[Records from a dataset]
============================================================

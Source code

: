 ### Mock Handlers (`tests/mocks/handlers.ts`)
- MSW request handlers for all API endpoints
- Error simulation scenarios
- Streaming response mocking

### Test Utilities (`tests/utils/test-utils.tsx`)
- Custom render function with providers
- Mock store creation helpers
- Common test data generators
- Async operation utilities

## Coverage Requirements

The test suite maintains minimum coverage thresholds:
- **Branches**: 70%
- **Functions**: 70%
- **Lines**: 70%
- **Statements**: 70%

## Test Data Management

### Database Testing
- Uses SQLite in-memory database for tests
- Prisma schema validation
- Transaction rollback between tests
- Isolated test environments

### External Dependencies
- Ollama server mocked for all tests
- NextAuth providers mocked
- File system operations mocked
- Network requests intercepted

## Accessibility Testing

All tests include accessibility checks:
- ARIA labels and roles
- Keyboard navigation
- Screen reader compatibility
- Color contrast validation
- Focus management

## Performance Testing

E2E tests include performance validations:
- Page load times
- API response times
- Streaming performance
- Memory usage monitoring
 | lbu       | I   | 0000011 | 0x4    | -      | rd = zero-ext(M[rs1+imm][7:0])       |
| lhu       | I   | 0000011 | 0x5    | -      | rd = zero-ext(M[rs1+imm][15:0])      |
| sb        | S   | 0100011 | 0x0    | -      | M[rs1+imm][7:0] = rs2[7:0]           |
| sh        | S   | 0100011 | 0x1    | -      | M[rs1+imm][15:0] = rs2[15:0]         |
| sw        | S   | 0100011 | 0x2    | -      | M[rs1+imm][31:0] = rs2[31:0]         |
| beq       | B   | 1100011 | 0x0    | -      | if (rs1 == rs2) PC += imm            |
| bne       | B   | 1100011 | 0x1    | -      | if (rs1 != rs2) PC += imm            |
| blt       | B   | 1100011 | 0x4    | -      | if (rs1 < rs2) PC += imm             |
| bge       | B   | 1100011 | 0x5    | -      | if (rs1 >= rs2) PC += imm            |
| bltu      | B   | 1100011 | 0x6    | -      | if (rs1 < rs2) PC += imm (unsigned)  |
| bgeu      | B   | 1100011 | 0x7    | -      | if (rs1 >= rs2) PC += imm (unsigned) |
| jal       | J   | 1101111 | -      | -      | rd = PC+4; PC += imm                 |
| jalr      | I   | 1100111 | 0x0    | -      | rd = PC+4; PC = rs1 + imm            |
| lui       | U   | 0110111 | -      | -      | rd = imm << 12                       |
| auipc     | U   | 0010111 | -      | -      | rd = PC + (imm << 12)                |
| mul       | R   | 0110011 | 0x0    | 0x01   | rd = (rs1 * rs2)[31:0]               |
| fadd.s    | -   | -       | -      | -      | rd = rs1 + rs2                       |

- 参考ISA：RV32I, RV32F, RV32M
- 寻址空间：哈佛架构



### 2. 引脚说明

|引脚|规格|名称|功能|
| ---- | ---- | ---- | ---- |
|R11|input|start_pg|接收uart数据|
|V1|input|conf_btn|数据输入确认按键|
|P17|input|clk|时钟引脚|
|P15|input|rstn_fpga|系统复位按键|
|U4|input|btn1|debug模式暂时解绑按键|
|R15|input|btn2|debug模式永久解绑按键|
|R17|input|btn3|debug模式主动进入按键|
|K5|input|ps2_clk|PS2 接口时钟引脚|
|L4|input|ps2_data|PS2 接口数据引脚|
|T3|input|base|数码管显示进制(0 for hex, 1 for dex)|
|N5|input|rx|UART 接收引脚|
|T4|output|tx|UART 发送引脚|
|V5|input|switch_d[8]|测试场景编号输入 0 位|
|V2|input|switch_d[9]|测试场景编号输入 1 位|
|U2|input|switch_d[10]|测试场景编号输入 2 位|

============================================================

Activity: Could you give the number of lines in the entries that contain the string "unsigned"? Only the number, please.

Worked solution: 2